### WHAT THIS TASK INVOLVES
Return all lines in the data where the string "caption" can be found.
'''
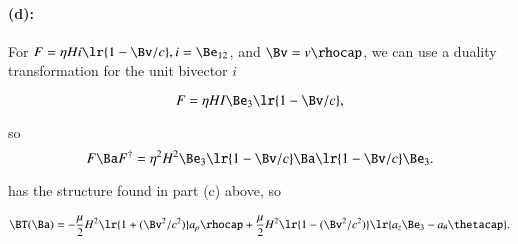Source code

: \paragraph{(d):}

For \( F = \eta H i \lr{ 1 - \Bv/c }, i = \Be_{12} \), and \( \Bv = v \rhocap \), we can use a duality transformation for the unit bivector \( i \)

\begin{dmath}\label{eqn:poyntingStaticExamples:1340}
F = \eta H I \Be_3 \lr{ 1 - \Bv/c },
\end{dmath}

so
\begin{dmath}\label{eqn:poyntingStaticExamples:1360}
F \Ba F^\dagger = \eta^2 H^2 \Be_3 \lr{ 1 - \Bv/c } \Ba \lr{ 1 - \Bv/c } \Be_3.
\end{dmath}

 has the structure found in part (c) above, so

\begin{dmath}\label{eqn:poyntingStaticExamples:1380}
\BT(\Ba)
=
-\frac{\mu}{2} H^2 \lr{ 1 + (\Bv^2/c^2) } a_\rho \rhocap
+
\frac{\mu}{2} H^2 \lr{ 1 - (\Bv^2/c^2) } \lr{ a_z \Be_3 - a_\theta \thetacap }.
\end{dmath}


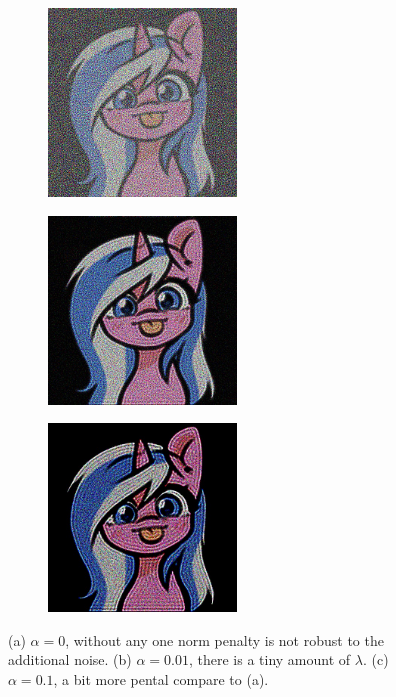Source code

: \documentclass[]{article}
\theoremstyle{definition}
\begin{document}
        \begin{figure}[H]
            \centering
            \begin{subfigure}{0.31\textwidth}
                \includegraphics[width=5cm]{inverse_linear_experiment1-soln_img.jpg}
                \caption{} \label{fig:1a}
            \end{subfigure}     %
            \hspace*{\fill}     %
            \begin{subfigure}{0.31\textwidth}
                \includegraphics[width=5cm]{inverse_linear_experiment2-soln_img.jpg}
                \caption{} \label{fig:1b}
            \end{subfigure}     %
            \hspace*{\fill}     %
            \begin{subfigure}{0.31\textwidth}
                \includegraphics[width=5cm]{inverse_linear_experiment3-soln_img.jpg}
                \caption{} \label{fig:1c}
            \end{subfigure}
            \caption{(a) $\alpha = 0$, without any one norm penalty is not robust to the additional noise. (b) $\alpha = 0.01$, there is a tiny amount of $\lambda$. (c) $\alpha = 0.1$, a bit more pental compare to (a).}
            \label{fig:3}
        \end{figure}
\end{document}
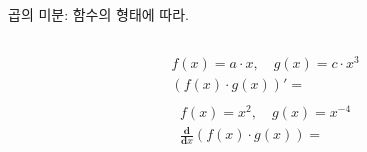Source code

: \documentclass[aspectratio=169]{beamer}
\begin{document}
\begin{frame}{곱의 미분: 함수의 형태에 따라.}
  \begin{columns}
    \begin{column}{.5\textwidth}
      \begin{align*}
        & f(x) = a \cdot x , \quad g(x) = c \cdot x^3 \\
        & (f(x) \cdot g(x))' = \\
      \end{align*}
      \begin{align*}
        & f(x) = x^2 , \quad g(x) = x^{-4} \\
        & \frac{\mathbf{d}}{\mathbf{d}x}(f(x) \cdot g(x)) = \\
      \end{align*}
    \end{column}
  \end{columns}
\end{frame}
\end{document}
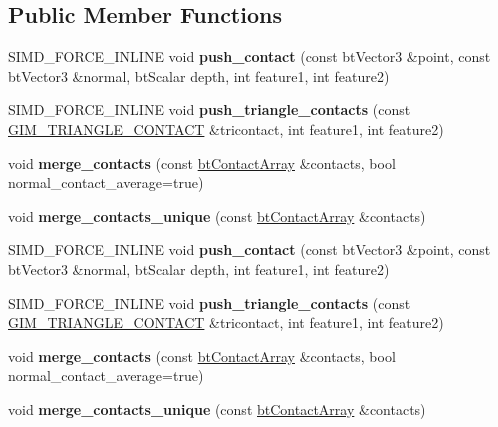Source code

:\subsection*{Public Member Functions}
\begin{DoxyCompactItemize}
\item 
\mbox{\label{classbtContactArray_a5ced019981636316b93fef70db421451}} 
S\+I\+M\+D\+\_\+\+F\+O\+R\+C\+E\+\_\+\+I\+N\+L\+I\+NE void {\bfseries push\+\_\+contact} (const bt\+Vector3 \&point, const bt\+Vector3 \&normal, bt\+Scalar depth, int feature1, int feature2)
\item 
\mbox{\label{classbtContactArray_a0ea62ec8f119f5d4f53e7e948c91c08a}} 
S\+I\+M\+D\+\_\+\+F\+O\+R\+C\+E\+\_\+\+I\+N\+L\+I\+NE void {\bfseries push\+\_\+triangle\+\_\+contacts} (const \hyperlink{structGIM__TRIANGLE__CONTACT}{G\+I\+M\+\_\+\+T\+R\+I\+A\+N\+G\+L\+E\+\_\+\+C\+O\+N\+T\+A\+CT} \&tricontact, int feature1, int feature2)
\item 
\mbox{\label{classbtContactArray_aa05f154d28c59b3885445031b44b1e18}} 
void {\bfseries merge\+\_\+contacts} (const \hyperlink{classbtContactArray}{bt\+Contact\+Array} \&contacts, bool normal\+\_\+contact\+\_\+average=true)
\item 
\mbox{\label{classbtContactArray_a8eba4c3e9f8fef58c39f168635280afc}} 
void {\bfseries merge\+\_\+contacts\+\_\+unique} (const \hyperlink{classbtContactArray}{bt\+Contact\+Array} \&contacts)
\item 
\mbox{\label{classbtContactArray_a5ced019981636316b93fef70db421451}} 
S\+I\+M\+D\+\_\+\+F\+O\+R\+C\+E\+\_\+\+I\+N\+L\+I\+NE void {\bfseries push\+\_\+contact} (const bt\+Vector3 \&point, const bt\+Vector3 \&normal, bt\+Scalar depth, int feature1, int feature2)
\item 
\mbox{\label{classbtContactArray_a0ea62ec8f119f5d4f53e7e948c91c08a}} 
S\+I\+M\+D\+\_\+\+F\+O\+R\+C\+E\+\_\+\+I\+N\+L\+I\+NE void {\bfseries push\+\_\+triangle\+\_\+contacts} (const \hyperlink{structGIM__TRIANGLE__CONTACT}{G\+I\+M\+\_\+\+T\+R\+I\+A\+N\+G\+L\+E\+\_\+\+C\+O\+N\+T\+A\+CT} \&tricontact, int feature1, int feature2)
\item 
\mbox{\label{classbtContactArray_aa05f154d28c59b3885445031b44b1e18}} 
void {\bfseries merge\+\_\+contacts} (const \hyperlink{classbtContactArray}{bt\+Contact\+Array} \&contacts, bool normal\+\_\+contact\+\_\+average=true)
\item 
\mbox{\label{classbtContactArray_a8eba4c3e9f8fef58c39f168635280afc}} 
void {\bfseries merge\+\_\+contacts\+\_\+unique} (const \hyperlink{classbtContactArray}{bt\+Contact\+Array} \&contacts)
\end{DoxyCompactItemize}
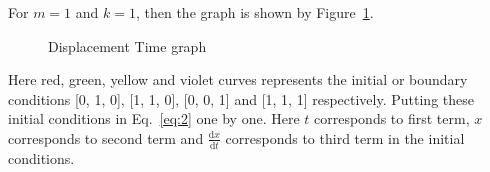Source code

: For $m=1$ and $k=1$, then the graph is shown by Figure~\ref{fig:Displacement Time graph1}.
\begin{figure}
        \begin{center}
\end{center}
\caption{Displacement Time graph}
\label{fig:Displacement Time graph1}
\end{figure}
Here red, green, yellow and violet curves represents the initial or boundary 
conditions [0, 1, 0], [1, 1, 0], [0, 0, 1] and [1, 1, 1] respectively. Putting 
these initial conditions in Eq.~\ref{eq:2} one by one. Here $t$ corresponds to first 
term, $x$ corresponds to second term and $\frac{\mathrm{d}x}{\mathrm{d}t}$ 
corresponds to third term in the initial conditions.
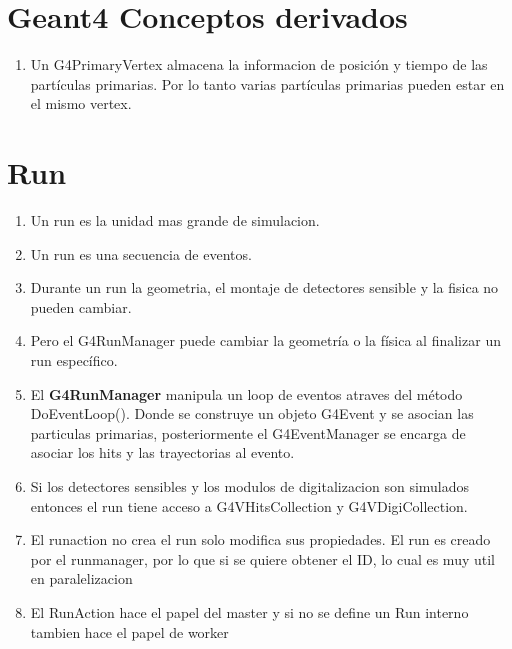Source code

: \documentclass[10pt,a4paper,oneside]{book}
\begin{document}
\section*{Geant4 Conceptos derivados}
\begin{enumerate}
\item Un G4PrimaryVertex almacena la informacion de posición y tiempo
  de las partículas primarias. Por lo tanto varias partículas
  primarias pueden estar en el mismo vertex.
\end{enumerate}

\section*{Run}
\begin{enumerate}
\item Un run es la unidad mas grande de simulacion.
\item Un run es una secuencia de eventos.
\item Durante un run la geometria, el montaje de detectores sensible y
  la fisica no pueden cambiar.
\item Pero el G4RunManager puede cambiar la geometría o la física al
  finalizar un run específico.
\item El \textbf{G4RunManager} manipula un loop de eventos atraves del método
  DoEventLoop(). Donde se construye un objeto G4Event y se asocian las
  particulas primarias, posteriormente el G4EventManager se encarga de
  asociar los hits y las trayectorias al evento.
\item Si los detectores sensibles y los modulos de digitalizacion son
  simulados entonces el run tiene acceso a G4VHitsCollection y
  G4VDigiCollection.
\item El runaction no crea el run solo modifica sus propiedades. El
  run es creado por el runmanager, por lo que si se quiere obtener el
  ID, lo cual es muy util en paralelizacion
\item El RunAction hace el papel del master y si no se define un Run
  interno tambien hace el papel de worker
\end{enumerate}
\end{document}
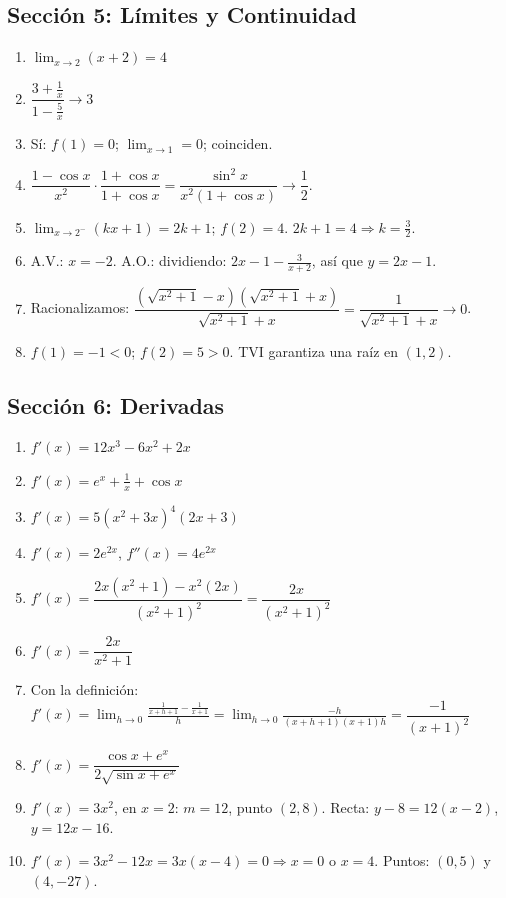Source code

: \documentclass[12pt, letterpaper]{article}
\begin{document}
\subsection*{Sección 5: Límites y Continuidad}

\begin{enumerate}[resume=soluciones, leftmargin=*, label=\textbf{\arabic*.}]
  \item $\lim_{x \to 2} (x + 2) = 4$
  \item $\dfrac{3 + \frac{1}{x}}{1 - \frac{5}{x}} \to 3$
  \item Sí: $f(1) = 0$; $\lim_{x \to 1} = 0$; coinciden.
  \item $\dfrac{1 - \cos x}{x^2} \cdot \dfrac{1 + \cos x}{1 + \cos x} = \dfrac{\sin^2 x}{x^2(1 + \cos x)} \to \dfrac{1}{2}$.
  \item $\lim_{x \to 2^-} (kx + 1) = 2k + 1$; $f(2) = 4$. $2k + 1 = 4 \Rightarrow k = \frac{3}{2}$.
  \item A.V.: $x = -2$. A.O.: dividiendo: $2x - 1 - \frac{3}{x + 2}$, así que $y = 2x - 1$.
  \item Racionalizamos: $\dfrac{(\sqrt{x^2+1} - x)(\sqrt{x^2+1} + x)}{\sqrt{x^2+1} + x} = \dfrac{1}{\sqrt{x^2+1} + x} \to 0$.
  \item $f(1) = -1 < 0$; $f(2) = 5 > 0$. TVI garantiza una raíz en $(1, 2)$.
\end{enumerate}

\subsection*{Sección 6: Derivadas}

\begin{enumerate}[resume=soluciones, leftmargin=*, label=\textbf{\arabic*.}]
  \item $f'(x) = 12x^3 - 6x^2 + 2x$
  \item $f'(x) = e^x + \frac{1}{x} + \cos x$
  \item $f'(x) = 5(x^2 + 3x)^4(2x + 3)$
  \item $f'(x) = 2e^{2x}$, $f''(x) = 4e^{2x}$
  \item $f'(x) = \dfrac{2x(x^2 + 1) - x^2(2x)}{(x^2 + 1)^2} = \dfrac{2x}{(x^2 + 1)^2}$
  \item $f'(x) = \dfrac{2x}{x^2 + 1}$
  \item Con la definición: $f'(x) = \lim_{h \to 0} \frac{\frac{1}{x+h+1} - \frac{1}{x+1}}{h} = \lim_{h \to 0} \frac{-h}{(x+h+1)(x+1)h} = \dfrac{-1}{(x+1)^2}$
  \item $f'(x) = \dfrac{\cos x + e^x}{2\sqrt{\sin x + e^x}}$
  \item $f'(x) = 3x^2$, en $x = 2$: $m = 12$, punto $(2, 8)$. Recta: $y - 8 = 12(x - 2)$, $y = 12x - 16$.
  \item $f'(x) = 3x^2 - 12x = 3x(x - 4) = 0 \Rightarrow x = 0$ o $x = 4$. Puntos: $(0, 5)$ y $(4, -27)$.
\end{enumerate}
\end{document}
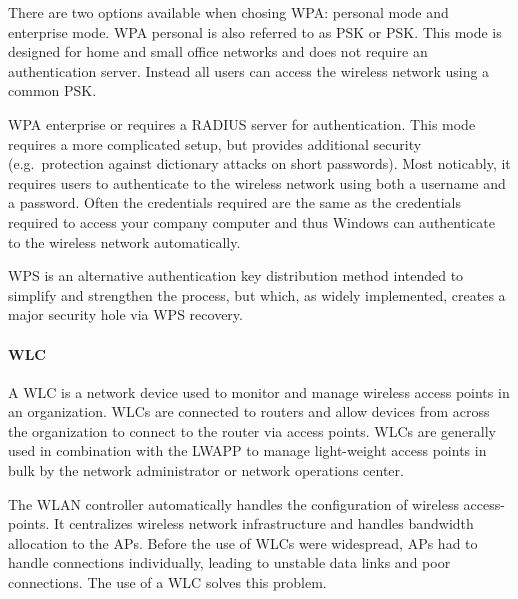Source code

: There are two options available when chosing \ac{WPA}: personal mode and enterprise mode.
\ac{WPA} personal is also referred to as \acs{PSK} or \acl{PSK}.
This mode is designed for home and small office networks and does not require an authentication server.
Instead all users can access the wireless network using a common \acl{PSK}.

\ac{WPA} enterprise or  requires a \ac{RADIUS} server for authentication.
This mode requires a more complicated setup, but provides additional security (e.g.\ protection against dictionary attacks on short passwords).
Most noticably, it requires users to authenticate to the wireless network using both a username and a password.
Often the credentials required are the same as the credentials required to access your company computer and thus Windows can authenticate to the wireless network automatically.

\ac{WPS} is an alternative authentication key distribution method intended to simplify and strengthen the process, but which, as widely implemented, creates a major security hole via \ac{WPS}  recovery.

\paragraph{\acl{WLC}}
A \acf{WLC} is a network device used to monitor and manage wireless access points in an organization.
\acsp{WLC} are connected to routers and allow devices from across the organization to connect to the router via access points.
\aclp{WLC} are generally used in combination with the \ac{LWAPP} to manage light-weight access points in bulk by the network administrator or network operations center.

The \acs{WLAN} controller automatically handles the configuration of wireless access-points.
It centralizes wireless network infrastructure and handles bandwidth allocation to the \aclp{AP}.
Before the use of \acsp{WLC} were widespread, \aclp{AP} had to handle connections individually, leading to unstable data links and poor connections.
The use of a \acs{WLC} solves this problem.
'''
### SOLUTION TO THIS EXERCISE
                \caption{} \label{fig:1a}
                \caption{} \label{fig:1b}
                \caption{} \label{fig:1c}
            \caption{(a) $\alpha = 0$, without any one norm penalty is not robust to the additional noise. (b) $\alpha = 0.01$, there is a tiny amount of $\lambda$. (c) $\alpha = 0.1$, a bit more pental compare to (a).}
\caption{Displacement Time graph}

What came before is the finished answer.